Harriet Midgley, 23, who works at Gills Top care home in Scar Street, hopes to encourage job seekers to join the care sector to meet the demands of Britain’s ageing population.
She has launched the campaign in Yorkshire to mark a report issued by Anchor and the International Longevity Centre which has found 40 per cent of the projected increase in England’s working age population will need to enter the care profession to tackle a staffing timebomb. If current trends continue, England could face a shortfall of 718,000 care workers by 2025, and an unprecedented number of men are needed to bridge the gap.
Harriet said that as Britain’s population aged, dementia was going to be more prevalent. There are more than 64,160 people in Yorkshire who have been diagnosed or are likely to have dementia. According to Age UK, the number of people living with dementia in the UK is expected to rise to one million by 2025.
She said men needed to join the care sector in order for the country to cope with this increase in older people needing care. Women currently make up 82 per cent of the care workforce and whereas just 4.2 per cent of working men work in health and social care, nearly one in six women (15.5%) work in the sector.
Additional research conducted by Anchor found that 98 per cent of young people in Yorkshire aged 16 to 25 agree care is a suitable profession for a man but 40% of them say they had not considered becoming a carer.
However, more than a quarter (26%) of young people in Yorkshire said they would consider a job as a carer if there was a more positive public perception of the role.

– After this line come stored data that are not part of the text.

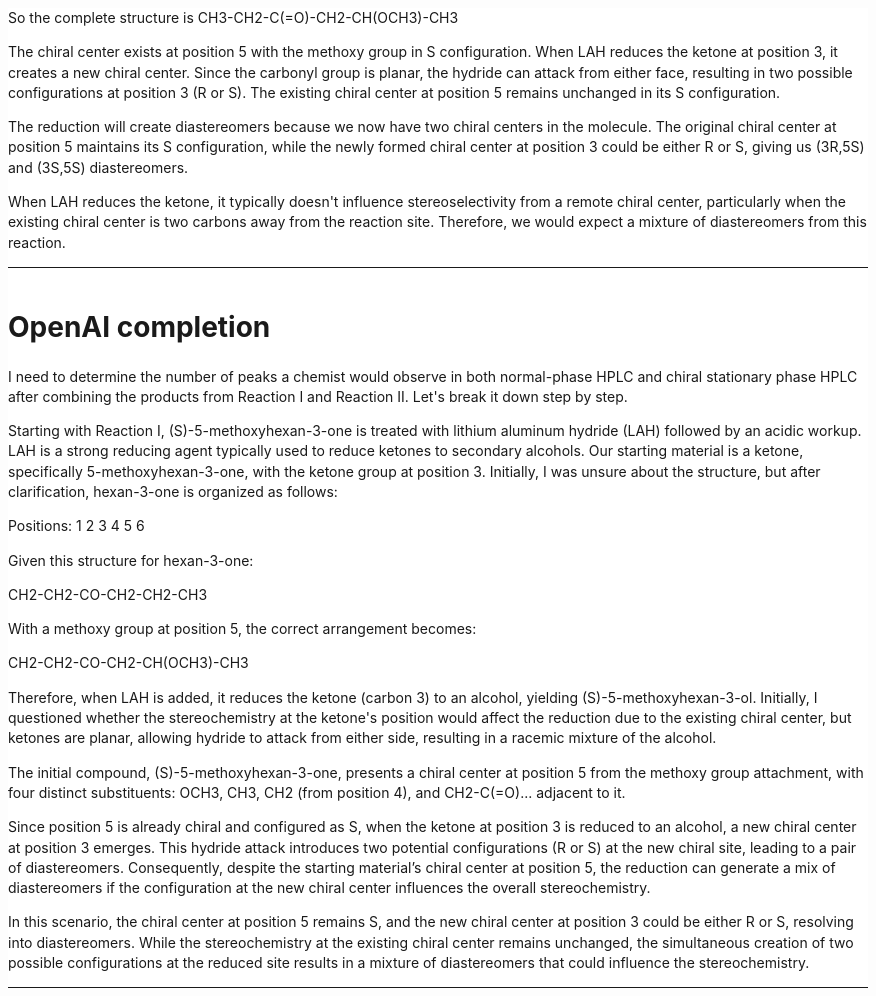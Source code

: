 So the complete structure is CH3-CH2-C(=O)-CH2-CH(OCH3)-CH3

The chiral center exists at position 5 with the methoxy group in S configuration. When LAH reduces the ketone at position 3, it creates a new chiral center. Since the carbonyl group is planar, the hydride can attack from either face, resulting in two possible configurations at position 3 (R or S). The existing chiral center at position 5 remains unchanged in its S configuration.

The reduction will create diastereomers because we now have two chiral centers in the molecule. The original chiral center at position 5 maintains its S configuration, while the newly formed chiral center at position 3 could be either R or S, giving us (3R,5S) and (3S,5S) diastereomers.

When LAH reduces the ketone, it typically doesn't influence stereoselectivity from a remote chiral center, particularly when the existing chiral center is two carbons away from the reaction site. Therefore, we would expect a mixture of diastereomers from this reaction.

---

# OpenAI completion

I need to determine the number of peaks a chemist would observe in both normal-phase HPLC and chiral stationary phase HPLC after combining the products from Reaction I and Reaction II. Let's break it down step by step.

Starting with Reaction I, (S)-5-methoxyhexan-3-one is treated with lithium aluminum hydride (LAH) followed by an acidic workup. LAH is a strong reducing agent typically used to reduce ketones to secondary alcohols. Our starting material is a ketone, specifically 5-methoxyhexan-3-one, with the ketone group at position 3. Initially, I was unsure about the structure, but after clarification, hexan-3-one is organized as follows:

Positions: 1 2 3 4 5 6

Given this structure for hexan-3-one:

CH2-CH2-CO-CH2-CH2-CH3

With a methoxy group at position 5, the correct arrangement becomes:

CH2-CH2-CO-CH2-CH(OCH3)-CH3

Therefore, when LAH is added, it reduces the ketone (carbon 3) to an alcohol, yielding (S)-5-methoxyhexan-3-ol. Initially, I questioned whether the stereochemistry at the ketone's position would affect the reduction due to the existing chiral center, but ketones are planar, allowing hydride to attack from either side, resulting in a racemic mixture of the alcohol.

The initial compound, (S)-5-methoxyhexan-3-one, presents a chiral center at position 5 from the methoxy group attachment, with four distinct substituents: OCH3, CH3, CH2 (from position 4), and CH2-C(=O)... adjacent to it.

Since position 5 is already chiral and configured as S, when the ketone at position 3 is reduced to an alcohol, a new chiral center at position 3 emerges. This hydride attack introduces two potential configurations (R or S) at the new chiral site, leading to a pair of diastereomers. Consequently, despite the starting material’s chiral center at position 5, the reduction can generate a mix of diastereomers if the configuration at the new chiral center influences the overall stereochemistry.

In this scenario, the chiral center at position 5 remains S, and the new chiral center at position 3 could be either R or S, resolving into diastereomers. While the stereochemistry at the existing chiral center remains unchanged, the simultaneous creation of two possible configurations at the reduced site results in a mixture of diastereomers that could influence the stereochemistry.

---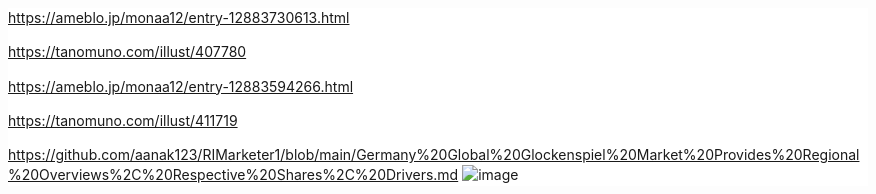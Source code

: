 <a href=https://ameblo.jp/monaa12/entry-12883730613.html>https://ameblo.jp/monaa12/entry-12883730613.html</a>

<a href=https://tanomuno.com/illust/407780>https://tanomuno.com/illust/407780</a>

<a href=https://ameblo.jp/monaa12/entry-12883594266.html>https://ameblo.jp/monaa12/entry-12883594266.html</a>

<a href=https://tanomuno.com/illust/411719>https://tanomuno.com/illust/411719</a>

<a href=https://github.com/aanak123/RIMarketer1/blob/main/Germany%20Global%20Glockenspiel%20Market%20Provides%20Regional%20Overviews%2C%20Respective%20Shares%2C%20Drivers.md>https://github.com/aanak123/RIMarketer1/blob/main/Germany%20Global%20Glockenspiel%20Market%20Provides%20Regional%20Overviews%2C%20Respective%20Shares%2C%20Drivers.md</a>
![image](https://github.com/user-attachments/assets/e220f23f-37fa-4da4-a174-1d9cbac53feb)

Harriet, who was presented with the Open Doors Business Award from Deputy Prime Minister Nick Clegg in November last year for getting her job with Anchor through Job Centre Plus, said she was proud to work in care and would encourage other young people to join the sector.
She said: “Originally I became a care assistant as a stepping stone into caring for young people but having started at Gills Top I realised I had found my vocation.
“I really enjoy working with older people because it’s so rewarding. You’re making a big difference to the lives of vulnerable people. I like helping them out. Every day is different and that’s what makes the job interesting.
“There is a good career path in the care sector and I’ve been promoted from care assistant to team leader in two years.
“There are lots of opportunities to learn new skills and my family are surprised how many skills you need to be a carer. We really need more good people to do this important job.”
She added that society had to address the workforce timebomb otherwise older people of the future faced a life without care.
Harriet said: “The care sector needs to attract a wider range of staff: young and old, and we need more men to consider care as a potential career – particularly as men are living longer. Our workforce should reflect the diversity of our residents.”